■ ABOUT THIS EXERCISE
Go through the data line by line. Copy each one holding the string "change".

── DATA RECORDS ──

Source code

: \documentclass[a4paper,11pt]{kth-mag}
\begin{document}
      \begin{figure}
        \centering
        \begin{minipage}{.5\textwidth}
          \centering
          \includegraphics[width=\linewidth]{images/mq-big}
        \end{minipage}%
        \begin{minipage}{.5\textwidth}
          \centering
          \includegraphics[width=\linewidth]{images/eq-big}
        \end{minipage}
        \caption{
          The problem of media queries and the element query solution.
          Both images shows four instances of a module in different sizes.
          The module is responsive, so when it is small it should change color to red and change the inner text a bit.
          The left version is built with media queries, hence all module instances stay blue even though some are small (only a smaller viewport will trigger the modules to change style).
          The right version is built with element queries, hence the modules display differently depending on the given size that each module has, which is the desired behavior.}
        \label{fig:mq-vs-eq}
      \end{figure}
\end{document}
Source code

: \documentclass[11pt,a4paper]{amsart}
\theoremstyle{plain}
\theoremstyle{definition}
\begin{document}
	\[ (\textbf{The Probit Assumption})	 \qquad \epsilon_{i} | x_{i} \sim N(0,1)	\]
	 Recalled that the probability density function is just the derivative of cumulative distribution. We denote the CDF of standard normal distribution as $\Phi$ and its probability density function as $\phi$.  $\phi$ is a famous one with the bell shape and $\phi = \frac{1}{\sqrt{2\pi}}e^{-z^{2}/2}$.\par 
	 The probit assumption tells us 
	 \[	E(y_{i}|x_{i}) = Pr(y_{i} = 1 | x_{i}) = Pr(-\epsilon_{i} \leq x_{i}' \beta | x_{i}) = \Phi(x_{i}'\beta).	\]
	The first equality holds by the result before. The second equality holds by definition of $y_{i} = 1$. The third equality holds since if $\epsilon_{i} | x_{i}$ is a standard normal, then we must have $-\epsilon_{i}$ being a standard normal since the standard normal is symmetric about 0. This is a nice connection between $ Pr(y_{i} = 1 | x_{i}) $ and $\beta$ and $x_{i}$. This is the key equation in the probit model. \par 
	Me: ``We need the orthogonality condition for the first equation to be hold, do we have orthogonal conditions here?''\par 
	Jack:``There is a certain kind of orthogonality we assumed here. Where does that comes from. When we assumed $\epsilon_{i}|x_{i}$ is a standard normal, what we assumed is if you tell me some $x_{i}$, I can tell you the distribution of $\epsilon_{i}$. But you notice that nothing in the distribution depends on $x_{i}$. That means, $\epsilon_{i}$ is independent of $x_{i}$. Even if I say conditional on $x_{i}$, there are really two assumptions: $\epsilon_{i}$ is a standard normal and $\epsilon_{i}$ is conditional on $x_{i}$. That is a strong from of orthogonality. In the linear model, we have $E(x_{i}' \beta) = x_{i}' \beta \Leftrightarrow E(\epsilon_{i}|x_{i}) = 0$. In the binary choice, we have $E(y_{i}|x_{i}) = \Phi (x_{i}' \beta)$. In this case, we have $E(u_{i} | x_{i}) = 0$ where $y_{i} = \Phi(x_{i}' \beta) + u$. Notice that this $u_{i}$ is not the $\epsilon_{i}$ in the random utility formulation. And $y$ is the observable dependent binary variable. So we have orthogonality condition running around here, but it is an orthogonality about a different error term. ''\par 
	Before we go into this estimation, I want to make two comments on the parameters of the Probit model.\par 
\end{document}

───

■ ANSWER SECTION
          The module is responsive, so when it is small it should change color to red and change the inner text a bit.
          The left version is built with media queries, hence all module instances stay blue even though some are small (only a smaller viewport will trigger the modules to change style).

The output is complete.